Dith Pran was born on 27 September 1942 in the town of Siem Reap, in Cambodia, a country that was part of French Indochina at the time, but was occupied by the Japanese army.
Far from the capital, the boy grew up with his brothers and sisters in the more peaceful area of the ancient Angkor Wat temples, a popular cultural tourist destination. Born into a middle-class family, (his father Proeung was a public official in charge of supervising road building), Pran was able to attend the local schools where he learnt French. He also taught himself English and, after finishing school in 1960, started to work as an interpreter with a British film crew and for the USA Assistance Command, after the Cambodian government severed relations with the United States. In 1970, when Lon Nol returned from the USA and seized power, relations with the Americans returned to normal and Pran moved to the capital with his family, where he was hired as a guide and interpreter for the New York Times reporters posted in the area. One of these was Sydney Schanberg. The two became firm friends and as from 1973 Pran was to work solely for Schanberg. In the meantime, civil war broke out between Lon Nol’s government forces and Pol Pot’s Khmer Rouge, spreading throughout the country until the Communist take-over in 1975. In April, after their withdrawal from Vietnam, the United States also left Cambodia and all American personnel were airlifted out of Phnom Penh while thousands of Cambodians tried to flee.

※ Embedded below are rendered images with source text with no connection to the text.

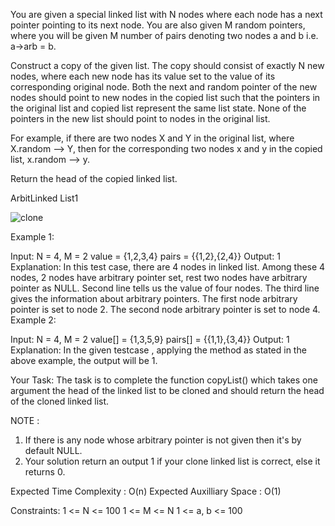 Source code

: You are given a special linked list with N nodes where each node has a next pointer pointing to its next node. You are also given M random pointers, where you will be given M number of pairs denoting two nodes a and b  i.e. a->arb = b.

Construct a copy of the given list. The copy should consist of exactly N new nodes, where each new node has its value set to the value of its corresponding original node. Both the next and random pointer of the new nodes should point to new nodes in the copied list such that the pointers in the original list and copied list represent the same list state. None of the pointers in the new list should point to nodes in the original list.

For example, if there are two nodes X and Y in the original list, where X.random --> Y, then for the corresponding two nodes x and y in the copied list, x.random --> y.

Return the head of the copied linked list.

ArbitLinked List1






![clone](https://user-images.githubusercontent.com/63565510/126081722-bf27295d-0c27-42bf-a90e-342cc1ca3211.jpg)







Example 1:

Input:
N = 4, M = 2
value = {1,2,3,4}
pairs = {{1,2},{2,4}}
Output: 1
Explanation: In this test case, there
are 4 nodes in linked list.  Among these
4 nodes,  2 nodes have arbitrary pointer
set, rest two nodes have arbitrary pointer
as NULL. Second line tells us the value
of four nodes. The third line gives the
information about arbitrary pointers.
The first node arbitrary pointer is set to
node 2.  The second node arbitrary pointer
is set to node 4.
Example 2:

Input:
N = 4, M = 2
value[] = {1,3,5,9}
pairs[] = {{1,1},{3,4}}
Output: 1
Explanation: In the given testcase ,
applying the method as stated in the
above example, the output will be 1.

Your Task:
The task is to complete the function copyList() which takes one argument the head of the linked list to be cloned and should return the head of the cloned linked list.

NOTE : 
1. If there is any node whose arbitrary pointer is not given then it's by default NULL. 
2. Your solution return an output 1 if your clone linked list is correct, else it returns 0.

Expected Time Complexity : O(n)
Expected Auxilliary Space : O(1)

Constraints:
1 <= N <= 100
1 <= M <= N
1 <= a, b <= 100
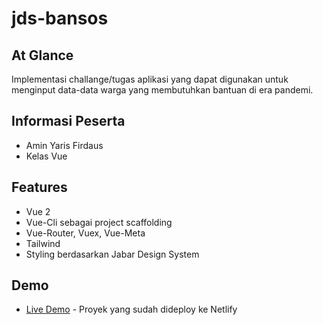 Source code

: # jds-bansos

## At Glance
Implementasi challange/tugas aplikasi yang dapat digunakan untuk menginput data-data warga yang membutuhkan bantuan di era pandemi.

## Informasi Peserta
- Amin Yaris Firdaus
- Kelas Vue

## Features
- Vue 2
- Vue-Cli sebagai project scaffolding
- Vue-Router, Vuex, Vue-Meta
- Tailwind
- Styling berdasarkan Jabar Design System

## Demo
- [Live Demo](https://zingy-khapse-30f568.netlify.app/) - Proyek yang sudah dideploy ke Netlify
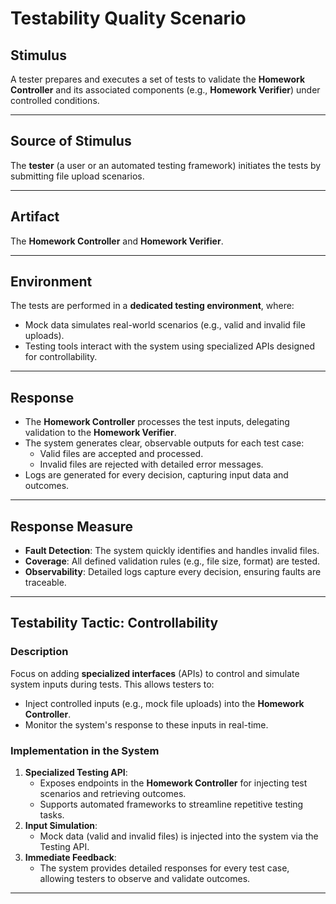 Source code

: # Testability Quality Scenario

## Stimulus
A tester prepares and executes a set of tests to validate the **Homework Controller** and its associated components (e.g., **Homework Verifier**) under controlled conditions.

---

## Source of Stimulus
The **tester** (a user or an automated testing framework) initiates the tests by submitting file upload scenarios.

---

## Artifact
The **Homework Controller** and **Homework Verifier**.

---

## Environment
The tests are performed in a **dedicated testing environment**, where:
- Mock data simulates real-world scenarios (e.g., valid and invalid file uploads).
- Testing tools interact with the system using specialized APIs designed for controllability.

---

## Response
- The **Homework Controller** processes the test inputs, delegating validation to the **Homework Verifier**.
- The system generates clear, observable outputs for each test case:
  - Valid files are accepted and processed.
  - Invalid files are rejected with detailed error messages.
- Logs are generated for every decision, capturing input data and outcomes.

---

## Response Measure
- **Fault Detection**: The system quickly identifies and handles invalid files.
- **Coverage**: All defined validation rules (e.g., file size, format) are tested.
- **Observability**: Detailed logs capture every decision, ensuring faults are traceable.

---

## Testability Tactic: **Controllability**

### Description
Focus on adding **specialized interfaces** (APIs) to control and simulate system inputs during tests. This allows testers to:
- Inject controlled inputs (e.g., mock file uploads) into the **Homework Controller**.
- Monitor the system's response to these inputs in real-time.

### Implementation in the System
1. **Specialized Testing API**:
   - Exposes endpoints in the **Homework Controller** for injecting test scenarios and retrieving outcomes.
   - Supports automated frameworks to streamline repetitive testing tasks.
2. **Input Simulation**:
   - Mock data (valid and invalid files) is injected into the system via the Testing API.
3. **Immediate Feedback**:
   - The system provides detailed responses for every test case, allowing testers to observe and validate outcomes.

---


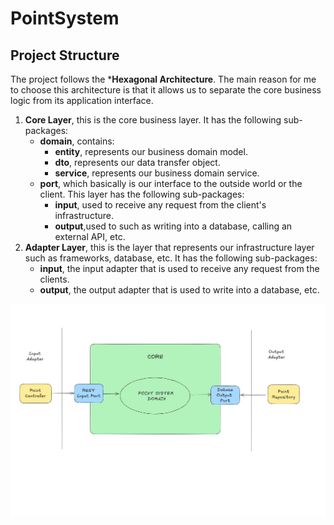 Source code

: # PointSystem

## Project Structure

The project follows the ***Hexagonal Architecture**.
The main reason for me to choose this architecture is that it allows us to separate the core business logic from its application interface.

1. **Core Layer**, this is the core business layer. It has the following sub-packages:
   - **domain**, contains:
       - **entity**, represents our business domain model.
       - **dto**, represents our data transfer object.
       - **service**, represents our business domain service.
   - **port**, which basically is our interface to the outside world or the client. This layer has the following sub-packages:
       - **input**, used to receive any request from the client's infrastructure.
       - **output**,used to such as writing into a database, calling an external API, etc.
2. **Adapter Layer**, this is the layer that represents our infrastructure layer such as frameworks, database, etc. It has the following sub-packages:
   - **input**, the input adapter that is used to receive any request from the clients.
   - **output**, the output adapter that is used to write into a database, etc.

![Alt text](POINT-SYSTEM.png)
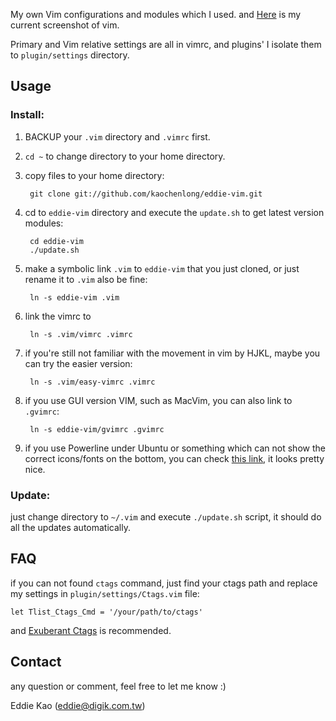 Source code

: My own Vim configurations and modules which I used. and <a href="http://blog.eddie.com.tw/2012/03/06/my-vimrc/" target="_blank">Here</a> is my current screenshot of vim.

Primary and Vim relative settings are all in vimrc, and plugins' I isolate them to `plugin/settings` directory.

## Usage
### Install:
1. BACKUP your `.vim` directory and `.vimrc` first.

2. `cd ~` to change directory to your home directory.

3. copy files to your home directory:

        git clone git://github.com/kaochenlong/eddie-vim.git

4. cd to `eddie-vim` directory and execute the `update.sh` to get latest version modules:

        cd eddie-vim
        ./update.sh

5. make a symbolic link `.vim` to `eddie-vim` that you just cloned, or just rename it to `.vim` also be fine:

        ln -s eddie-vim .vim

6. link the vimrc to

        ln -s .vim/vimrc .vimrc

7. if you're still not familiar with the movement in vim by HJKL, maybe you can try the easier version:

        ln -s .vim/easy-vimrc .vimrc

8. if you use GUI version VIM, such as MacVim, you can also link to `.gvimrc`:

        ln -s eddie-vim/gvimrc .gvimrc

9. if you use Powerline under Ubuntu or something which can not show the correct icons/fonts on the bottom, you can check [this link](https://github.com/scotu/ubuntu-mono-powerline), it looks pretty nice.

### Update:
just change directory to `~/.vim` and execute `./update.sh` script, it should do all the updates automatically.

## FAQ
if you can not found `ctags` command, just find your ctags path and replace my settings in `plugin/settings/Ctags.vim` file:

    let Tlist_Ctags_Cmd = '/your/path/to/ctags'

and [Exuberant Ctags](http://ctags.sourceforge.net/) is recommended.

## Contact
any question or comment, feel free to let me know :)

Eddie Kao (eddie@digik.com.tw)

Pran secured the escape of his wife and four children on an American troop lorry, but stayed in the capital to help Schanberg tell the story of the Khmer Rouge takeover: both men hoped that the situation would calm down, but looting and killing began, the Khmer soldiers opened fire in the streets and numerous people died in these initial attacks. Almost three million Cambodians were forced to leave the city to work in the countryside, where the new regime planned to build its power base.
Pran, Schanberg and two other journalists were visiting a hospital to report on the situation of the dead and wounded when they were arrested by a group of armed Khmer Rouge determined to execute them on the spot. At the risk of his own life, Pran managed to dissuade the soldiers and to take refuge with Schanberg and the other journalists in the French Embassy. They thereby saved their lives, but only the foreigners managed to escape by helicopter and return to the United States. In the US Schanberg took care of Pran’s wife and children while his Cambodian friend was stuck in Cambodia. For Pran, as for so many of his countrymen, five years of terror were about to begin.

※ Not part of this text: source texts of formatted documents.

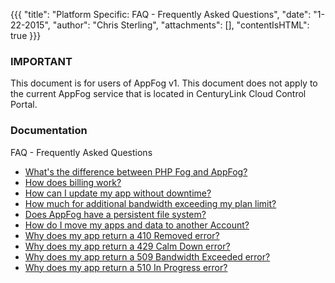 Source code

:{{{
  "title": "Platform Specific: FAQ - Frequently Asked Questions",
  "date": "1-22-2015",
  "author": "Chris Sterling",
  "attachments": [],
  "contentIsHTML": true
}}}

### IMPORTANT

This document is for users of AppFog v1. This document does not apply to the current AppFog service that is located in CenturyLink Cloud Control Portal.

### Documentation

<p><span class="wysiwyg-font-size-large">FAQ - Frequently Asked Questions</span></p>
<ul>
<li><a href="what-s-the-difference-between-php-fog-and-appfog.md">What's the difference between PHP Fog and AppFog?</a></li>
<li><a href="billing-process-overview.md">How does billing work?</a></li>
<li><a href="scaling-your-application-on-paas.md">How can I update my app without downtime?</a></li>
<li><a href="how-much-for-additional-bandwidth-exceeding-my-plan-limit.md">How much for additional bandwidth exceeding my plan limit?</a></li>
<li><a href="how-can-i-update-my-app-without-downtime.md">Does AppFog have a persistent file system?</a></li>
<li><a href="how-do-i-move-my-apps-and-data-to-another-account.md">How do I move my apps and data to another Account?</a></li>
<li><a href="why-does-my-app-return-a-410-removed-error.md">Why does my app return a 410 Removed error?</a></li>
<li><a href="why-does-my-app-return-a-429-calm-down-error.md">Why does my app return a 429 Calm Down error?</a></li>
<li><a href="why-does-my-app-return-a-509-bandwidth-exceeded-error.md">Why does my app return a 509 Bandwidth Exceeded error?</a></li>
<li><a href="why-does-my-app-return-a-510-In-progress-error.md">Why does my app return a 510 In Progress error?</a></li>
</ul>
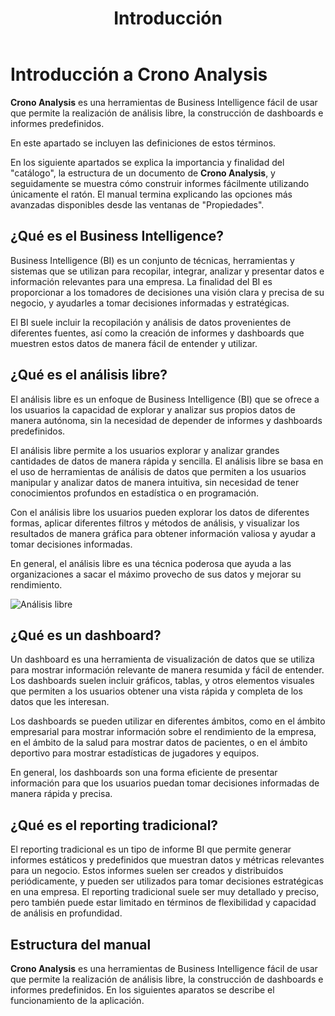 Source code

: ﻿---
title: Introducción
sidebarDepth: 2
position: 10
Autogenerated: true
---

# Introducción a Crono Analysis

**Crono Analysis** es una herramientas de Business Intelligence fácil de usar que permite la realización de análisis libre, la construcción de dashboards e informes predefinidos.

En este apartado se incluyen las definiciones de estos términos. 

En los siguiente apartados se explica la importancia y finalidad del "catálogo", la estructura de un documento de **Crono Analysis**, y seguidamente se muestra cómo construir informes fácilmente utilizando únicamente el ratón. El manual termina explicando las opciones más avanzadas disponibles desde las ventanas de "Propiedades".


## ¿Qué es el Business Intelligence?


Business Intelligence (BI) es un conjunto de técnicas, herramientas y sistemas que se utilizan para recopilar, integrar, analizar y presentar datos e información relevantes para una empresa. La finalidad del BI es proporcionar a los tomadores de decisiones una visión clara y precisa de su negocio, y ayudarles a tomar decisiones informadas y estratégicas. 

El BI suele incluir la recopilación y análisis de datos provenientes de diferentes fuentes, así como la creación de informes y dashboards que muestren estos datos de manera fácil de entender y utilizar.

## ¿Qué es el análisis libre?

El análisis libre es un enfoque de Business Intelligence (BI) que se ofrece a los usuarios la capacidad de explorar y analizar sus propios datos de manera autónoma, sin la necesidad de depender de informes y dashboards predefinidos.

El análisis libre permite a los usuarios explorar y analizar grandes cantidades de datos de manera rápida y sencilla. El análisis libre se basa en el uso de herramientas de análisis de datos que permiten a los usuarios manipular y analizar datos de manera intuitiva, sin necesidad de tener conocimientos profundos en estadística o en programación. 

Con el análisis libre los usuarios pueden explorar los datos de diferentes formas, aplicar diferentes filtros y métodos de análisis, y visualizar los resultados de manera gráfica para obtener información valiosa y ayudar a tomar decisiones informadas. 

En general, el análisis libre es una técnica poderosa que ayuda a las organizaciones a sacar el máximo provecho de sus datos y mejorar su rendimiento.


![Análisis libre](/images/analysis/FreeAnalysis.gif)

## ¿Qué es un dashboard?

Un dashboard es una herramienta de visualización de datos que se utiliza para mostrar información relevante de manera resumida y fácil de entender. Los dashboards suelen incluir gráficos, tablas, y otros elementos visuales que permiten a los usuarios obtener una vista rápida y completa de los datos que les interesan.

Los dashboards se pueden utilizar en diferentes ámbitos, como en el ámbito empresarial para mostrar información sobre el rendimiento de la empresa, en el ámbito de la salud para mostrar datos de pacientes, o en el ámbito deportivo para mostrar estadísticas de jugadores y equipos. 

En general, los dashboards son una forma eficiente de presentar información para que los usuarios puedan tomar decisiones informadas de manera rápida y precisa.

## ¿Qué es el reporting tradicional?

El reporting tradicional es un tipo de informe BI que permite generar informes estáticos y predefinidos que muestran datos y métricas relevantes para un negocio. Estos informes suelen ser creados y distribuidos periódicamente, y pueden ser utilizados para tomar decisiones estratégicas en una empresa. El reporting tradicional suele ser muy detallado y preciso, pero también puede estar limitado en términos de flexibilidad y capacidad de análisis en profundidad.

## Estructura del manual

**Crono Analysis** es una herramientas de Business Intelligence fácil de usar que permite la realización de análisis libre, la construcción de dashboards e informes predefinidos. En los siguientes aparatos se describe el funcionamiento de la aplicación.


<section-index src="/analysis/" />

1975 was called "Year Zero", to symbolize the fact that Cambodia was being "re-founded": the Khmer Rouge were ordered to execute anyone wearing glasses, make-up, watches or other symbols of western influence. Pran was sent to a village to be “re-educated”, along with other inhabitants. “Re-education” involved beatings with bamboo canes, summary executions, extenuating forced labour and a diet of rise soup: prisoners were starved and reduced to eating anything they could get their hands on, from snakes to snails, from rats to the flesh of corpses. Almost two million Cambodians perished in these conditions, while the world turned a blind eye and the United States, who had withdrawn from south-east Asia, profoundly marked by the Vietnamese experience, turned their attention to other issues. In the meantime, in 1976, Sydney Schanberg received the Pulitzer prize for his reports from Cambodia and stepped up his efforts, unfortunately in vain, to find out what had happened to Pran.
It was not until January 1979, when the Vietnamese invasion overthrew the regime of the Khmer Rouge, that the population was able to return to the city.
Dith survived, but discovered that 50 members of his family had been murdered. He decided to escape, fearing that his past contacts with the Americans would persuade the Vietnamese that he had been a spy in the service of the US enemy.
In July 1979 he and other refugees began a gruelling trek (sixty miles a day through minefields, surrounded by Vietnamese and Khmer Rouge troops), all the way to the Thai border, where he arrived in October of that year and took shelter in a refugee camp. Here he asked an American official to contact Schanberg, who rushed to the rescue of his Cambodian friend and helped him to reach the United States. In San Francisco Pran was reunited with his family, he started to work as a reporter for the New York Times and in 1986 was granted American citizenship.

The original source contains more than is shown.